In the entries that follow, how many lines include "start"? Give the number and nothing else.

○ ○ ○ ○ ○ ○ ○

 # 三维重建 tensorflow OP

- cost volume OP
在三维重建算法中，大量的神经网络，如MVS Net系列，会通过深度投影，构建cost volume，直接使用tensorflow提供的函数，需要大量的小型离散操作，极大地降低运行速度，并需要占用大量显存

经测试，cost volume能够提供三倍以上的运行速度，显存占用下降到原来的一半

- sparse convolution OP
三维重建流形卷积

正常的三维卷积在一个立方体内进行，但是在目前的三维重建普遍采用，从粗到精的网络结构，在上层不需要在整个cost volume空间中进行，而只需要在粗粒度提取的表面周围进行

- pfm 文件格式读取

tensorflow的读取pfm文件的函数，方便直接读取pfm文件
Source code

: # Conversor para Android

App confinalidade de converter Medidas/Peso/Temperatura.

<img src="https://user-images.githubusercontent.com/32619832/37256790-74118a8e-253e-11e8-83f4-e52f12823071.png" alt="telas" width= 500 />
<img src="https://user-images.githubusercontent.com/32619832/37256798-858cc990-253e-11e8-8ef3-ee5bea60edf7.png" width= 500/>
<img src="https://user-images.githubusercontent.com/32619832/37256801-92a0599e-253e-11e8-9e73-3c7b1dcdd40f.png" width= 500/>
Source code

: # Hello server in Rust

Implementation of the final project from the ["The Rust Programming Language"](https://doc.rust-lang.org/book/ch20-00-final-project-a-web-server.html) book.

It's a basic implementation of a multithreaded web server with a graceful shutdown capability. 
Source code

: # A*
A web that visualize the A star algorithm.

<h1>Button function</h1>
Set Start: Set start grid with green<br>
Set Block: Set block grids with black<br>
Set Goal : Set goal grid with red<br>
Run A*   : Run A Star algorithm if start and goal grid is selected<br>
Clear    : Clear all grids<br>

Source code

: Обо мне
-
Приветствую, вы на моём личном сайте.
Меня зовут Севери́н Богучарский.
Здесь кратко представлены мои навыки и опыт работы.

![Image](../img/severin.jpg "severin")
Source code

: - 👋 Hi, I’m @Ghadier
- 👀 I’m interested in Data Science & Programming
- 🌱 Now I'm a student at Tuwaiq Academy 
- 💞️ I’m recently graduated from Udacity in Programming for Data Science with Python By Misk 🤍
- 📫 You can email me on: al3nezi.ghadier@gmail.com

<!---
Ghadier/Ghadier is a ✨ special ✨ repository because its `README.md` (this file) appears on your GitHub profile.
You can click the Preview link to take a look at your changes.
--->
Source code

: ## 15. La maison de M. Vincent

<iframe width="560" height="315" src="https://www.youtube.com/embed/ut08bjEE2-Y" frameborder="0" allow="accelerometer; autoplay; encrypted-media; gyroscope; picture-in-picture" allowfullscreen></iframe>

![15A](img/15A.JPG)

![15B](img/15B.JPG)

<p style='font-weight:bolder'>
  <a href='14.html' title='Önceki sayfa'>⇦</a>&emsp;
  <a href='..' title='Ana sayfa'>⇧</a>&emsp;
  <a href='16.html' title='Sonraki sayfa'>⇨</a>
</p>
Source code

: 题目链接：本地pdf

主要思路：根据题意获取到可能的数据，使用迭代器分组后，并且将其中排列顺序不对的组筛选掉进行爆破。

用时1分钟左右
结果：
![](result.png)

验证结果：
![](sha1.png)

○ ○ ○ ○ ○ ○ ○

Finished task
2